___ DATA SHOWN
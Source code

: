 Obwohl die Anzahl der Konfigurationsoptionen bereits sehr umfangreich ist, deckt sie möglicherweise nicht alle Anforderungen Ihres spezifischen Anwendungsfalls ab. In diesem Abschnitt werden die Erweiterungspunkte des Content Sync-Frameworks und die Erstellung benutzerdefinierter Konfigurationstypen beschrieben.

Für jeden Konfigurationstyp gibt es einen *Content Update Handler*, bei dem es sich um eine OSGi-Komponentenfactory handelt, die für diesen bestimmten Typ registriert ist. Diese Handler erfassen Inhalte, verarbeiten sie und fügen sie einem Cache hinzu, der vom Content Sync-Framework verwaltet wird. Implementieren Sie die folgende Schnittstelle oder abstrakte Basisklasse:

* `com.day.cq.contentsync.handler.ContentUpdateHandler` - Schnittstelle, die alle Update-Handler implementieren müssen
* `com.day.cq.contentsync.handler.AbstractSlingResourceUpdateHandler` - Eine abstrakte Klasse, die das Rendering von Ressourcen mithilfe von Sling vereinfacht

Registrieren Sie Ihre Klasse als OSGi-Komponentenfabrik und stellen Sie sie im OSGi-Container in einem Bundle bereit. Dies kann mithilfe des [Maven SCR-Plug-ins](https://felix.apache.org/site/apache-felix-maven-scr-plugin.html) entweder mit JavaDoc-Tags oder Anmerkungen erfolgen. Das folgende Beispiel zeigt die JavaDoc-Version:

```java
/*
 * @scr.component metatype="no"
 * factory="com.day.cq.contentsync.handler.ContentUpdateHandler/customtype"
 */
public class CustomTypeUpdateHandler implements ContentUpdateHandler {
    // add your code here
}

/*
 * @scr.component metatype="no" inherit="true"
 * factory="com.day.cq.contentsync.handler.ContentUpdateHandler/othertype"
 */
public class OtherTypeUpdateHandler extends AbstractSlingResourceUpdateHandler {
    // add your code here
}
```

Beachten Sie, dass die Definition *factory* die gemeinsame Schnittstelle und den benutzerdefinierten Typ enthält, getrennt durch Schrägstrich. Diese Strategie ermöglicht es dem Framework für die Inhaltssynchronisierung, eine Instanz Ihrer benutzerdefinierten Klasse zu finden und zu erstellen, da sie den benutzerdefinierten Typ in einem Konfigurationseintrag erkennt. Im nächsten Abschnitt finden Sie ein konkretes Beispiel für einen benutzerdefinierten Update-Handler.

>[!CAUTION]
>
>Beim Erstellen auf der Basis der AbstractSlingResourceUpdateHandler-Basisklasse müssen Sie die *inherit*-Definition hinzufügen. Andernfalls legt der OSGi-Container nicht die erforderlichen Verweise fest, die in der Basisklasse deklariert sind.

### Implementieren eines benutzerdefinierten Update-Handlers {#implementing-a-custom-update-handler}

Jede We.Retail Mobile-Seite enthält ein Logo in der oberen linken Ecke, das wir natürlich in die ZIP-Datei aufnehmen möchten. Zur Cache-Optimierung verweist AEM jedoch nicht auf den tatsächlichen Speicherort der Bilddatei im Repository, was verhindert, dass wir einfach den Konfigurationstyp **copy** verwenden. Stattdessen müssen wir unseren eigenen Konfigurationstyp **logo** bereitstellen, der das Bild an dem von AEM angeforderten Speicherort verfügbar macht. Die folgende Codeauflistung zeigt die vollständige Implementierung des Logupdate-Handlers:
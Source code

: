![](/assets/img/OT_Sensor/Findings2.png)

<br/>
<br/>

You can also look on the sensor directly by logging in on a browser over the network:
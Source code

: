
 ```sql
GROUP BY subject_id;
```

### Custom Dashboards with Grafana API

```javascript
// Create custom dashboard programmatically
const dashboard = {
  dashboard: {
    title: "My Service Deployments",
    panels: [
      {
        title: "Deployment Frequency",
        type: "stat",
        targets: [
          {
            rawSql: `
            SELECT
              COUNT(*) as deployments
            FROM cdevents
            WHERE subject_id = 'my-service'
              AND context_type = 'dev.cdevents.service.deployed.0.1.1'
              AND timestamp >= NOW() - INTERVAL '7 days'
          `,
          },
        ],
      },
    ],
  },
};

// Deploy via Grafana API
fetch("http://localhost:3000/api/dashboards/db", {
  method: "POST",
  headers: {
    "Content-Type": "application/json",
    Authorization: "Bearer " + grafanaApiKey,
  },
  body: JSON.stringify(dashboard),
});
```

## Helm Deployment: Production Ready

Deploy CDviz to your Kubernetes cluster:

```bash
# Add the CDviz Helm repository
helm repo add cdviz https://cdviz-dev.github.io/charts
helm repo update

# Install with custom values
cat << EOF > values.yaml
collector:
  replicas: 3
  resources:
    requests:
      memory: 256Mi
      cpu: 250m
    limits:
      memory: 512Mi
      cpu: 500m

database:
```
______
■ TASK DETAILS ■
Using the data above, restate word for word the lines from its opening line through the line that contains "von Sling vereinfacht", and no more.

■ RESPONSE AREA ■
Source code

: Obwohl die Anzahl der Konfigurationsoptionen bereits sehr umfangreich ist, deckt sie möglicherweise nicht alle Anforderungen Ihres spezifischen Anwendungsfalls ab. In diesem Abschnitt werden die Erweiterungspunkte des Content Sync-Frameworks und die Erstellung benutzerdefinierter Konfigurationstypen beschrieben.

Für jeden Konfigurationstyp gibt es einen *Content Update Handler*, bei dem es sich um eine OSGi-Komponentenfactory handelt, die für diesen bestimmten Typ registriert ist. Diese Handler erfassen Inhalte, verarbeiten sie und fügen sie einem Cache hinzu, der vom Content Sync-Framework verwaltet wird. Implementieren Sie die folgende Schnittstelle oder abstrakte Basisklasse:

* `com.day.cq.contentsync.handler.ContentUpdateHandler` - Schnittstelle, die alle Update-Handler implementieren müssen
* `com.day.cq.contentsync.handler.AbstractSlingResourceUpdateHandler` - Eine abstrakte Klasse, die das Rendering von Ressourcen mithilfe von Sling vereinfacht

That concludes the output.